Recent results & updates
APTV reported 3Q23 revenue of $5.114 billion, an increase of 11% y/y. By geography, APTV saw revenue growth of 2% growth over market [GOM] in North America, 4% GOM in Europe, and flattish GOM in China. By segment, Signal and Power Solutions sales of $3.68 billion were up 8% y/y, and within it, High Voltage was up 13% y/y. The highlight of the segment was that it was impacted by the UAW strike , which was a $70 million headwind. ASUE sales of $1.44 billion were up 20% y/y, and within it, Active Safety was up 30% y/y and User Experience was down 5% y/y. This segment was also impacted by the UAW strike, contributing $10 million in headwind. As a result, adjusted EBIT came in at $560 million, or 11% margin, which was a growth of $35 million vs. last year, but margin declined by 40bps.
I believe the stock price reaction was too much and was mostly driven by worries regarding the weak GOM metric, on top of the negative narrative of slower adoption of electric vehicles. The slow vehicle sales reported by TSLA was also another negative data point that drove the negative sentiment weaker.
While I agree that this is a concern, I think the stock price drop is an overreaction. First, the "slowdown" in GOM wasn't structural but rather optical and was mostly attributed to timing-related factors. If we look at GOM from a 2-year stack basis, 3Q23 performance saw a major outperformance compared to the previous 2 quarters, as shown in my chart below.
Author's valuation model
Second, the UAW strike was a drag on GOM's performance during the quarter. APTV suffered greatly because it was over-indexed by the Detroit 3 automakers in North America relative to the production of light vehicles worldwide. Thirdly, on a headline basis, while global GOM decelerated from 1000 bps in 2Q23 to just 200 bps in 3Q23, if we look at APTV exposures, there were spots where APTV was performing really well. For instance, in North America, 65% of APTV's revenue comes from the manufacturers in Detroit, and GOM was 1400 bps.
Finally, I believe that some investors may be missing the forest for the trees when it comes to the negative narrative surrounding weak EV adoption.

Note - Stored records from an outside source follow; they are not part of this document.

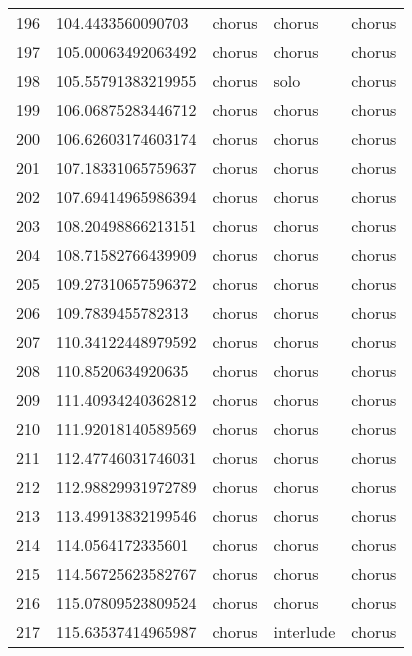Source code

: \begin{table}[]
\begin{tabular}{lllll}
    196  & 104.4433560090703  & chorus       & chorus          & chorus         \\
    197  & 105.00063492063492 & chorus       & chorus          & chorus         \\
    198  & 105.55791383219955 & chorus       & solo            & chorus         \\
    199  & 106.06875283446712 & chorus       & chorus          & chorus         \\
    200  & 106.62603174603174 & chorus       & chorus          & chorus         \\
    201  & 107.18331065759637 & chorus       & chorus          & chorus         \\
    202  & 107.69414965986394 & chorus       & chorus          & chorus         \\
    203  & 108.20498866213151 & chorus       & chorus          & chorus         \\
    204  & 108.71582766439909 & chorus       & chorus          & chorus         \\
    205  & 109.27310657596372 & chorus       & chorus          & chorus         \\
    206  & 109.7839455782313  & chorus       & chorus          & chorus         \\
    207  & 110.34122448979592 & chorus       & chorus          & chorus         \\
    208  & 110.8520634920635  & chorus       & chorus          & chorus         \\
    209  & 111.40934240362812 & chorus       & chorus          & chorus         \\
    210  & 111.92018140589569 & chorus       & chorus          & chorus         \\
    211  & 112.47746031746031 & chorus       & chorus          & chorus         \\
    212  & 112.98829931972789 & chorus       & chorus          & chorus         \\
    213  & 113.49913832199546 & chorus       & chorus          & chorus         \\
    214  & 114.0564172335601  & chorus       & chorus          & chorus         \\
    215  & 114.56725623582767 & chorus       & chorus          & chorus         \\
    216  & 115.07809523809524 & chorus       & chorus          & chorus         \\
    217  & 115.63537414965987 & chorus       & interlude       & chorus         \\

\end{tabular}
\end{table}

Adoption of EVs is one of the growth drivers for APTV, but other growth drivers include the expansion of high-voltage vehicles in general, like plug-in hybrid electric vehicles and autonomous driving, and the need for increasingly complex electrical architecture for vehicles. Therefore, I wouldn't draw any firm conclusions about the future pace of growth from the headline data on weak pure-EV adoption.
Finally, I believe the current bookings and high growth segment momentum position APTV on track to keep delivering GOM in the coming years. In 3Q23, APTV reported $6.6 billion of bookings, bringing year-to-date total bookings to $27 billion, which is on track to meet the FY23 target of $32 billion if we annualize it ($27 * 4/3 = $36 billion). This $36 billion is roughly 1.7x FY24 consensus estimated revenue.
Valuation and risk
Author's valuation model
According to my model, APTV is valued at $107 in FY24, representing a 32% increase. My target price was lowered as I adjusted my assumptions to reflect the fact that EV adoption is actually slowing, which is bound to have an impact on growth. I also adjusted my margin expectations downward to be conservative on the margin expansion runway as growth slows. Lastly, my assumption for forward PE is also reduced to 16x, as I expect the market to focus on the negative headline numbers (slowing EV adoption and GOM deceleration). Note that APTV is currently trading at 14x forward PE while it has a 10Y average of 17.5x. My assumption is that multiples will see some recovery but remain pressured.
The investment risk with APTV is that I might have been too optimistic about the negative impact of slowing EV adoption. If the majority of incremental demand is going to come from EVs, then growth might see further deceleration.
Summary
Despite the recent market reaction to APTV performance, I maintain my buy rating on APTV. The downward shift in stock price appears exaggerated, primarily influenced by concerns over weaker GOM and EV adoption. My analysis reveals that the GOM slowdown was more temporary than structural, influenced by timing-related factors and the impact of the UAW strike. Furthermore, while EV adoption is a significant factor, APTV's growth drivers include broader aspects. The company's current bookings and momentum in high-growth segments remain promising, supporting the potential to meet FY23 targets.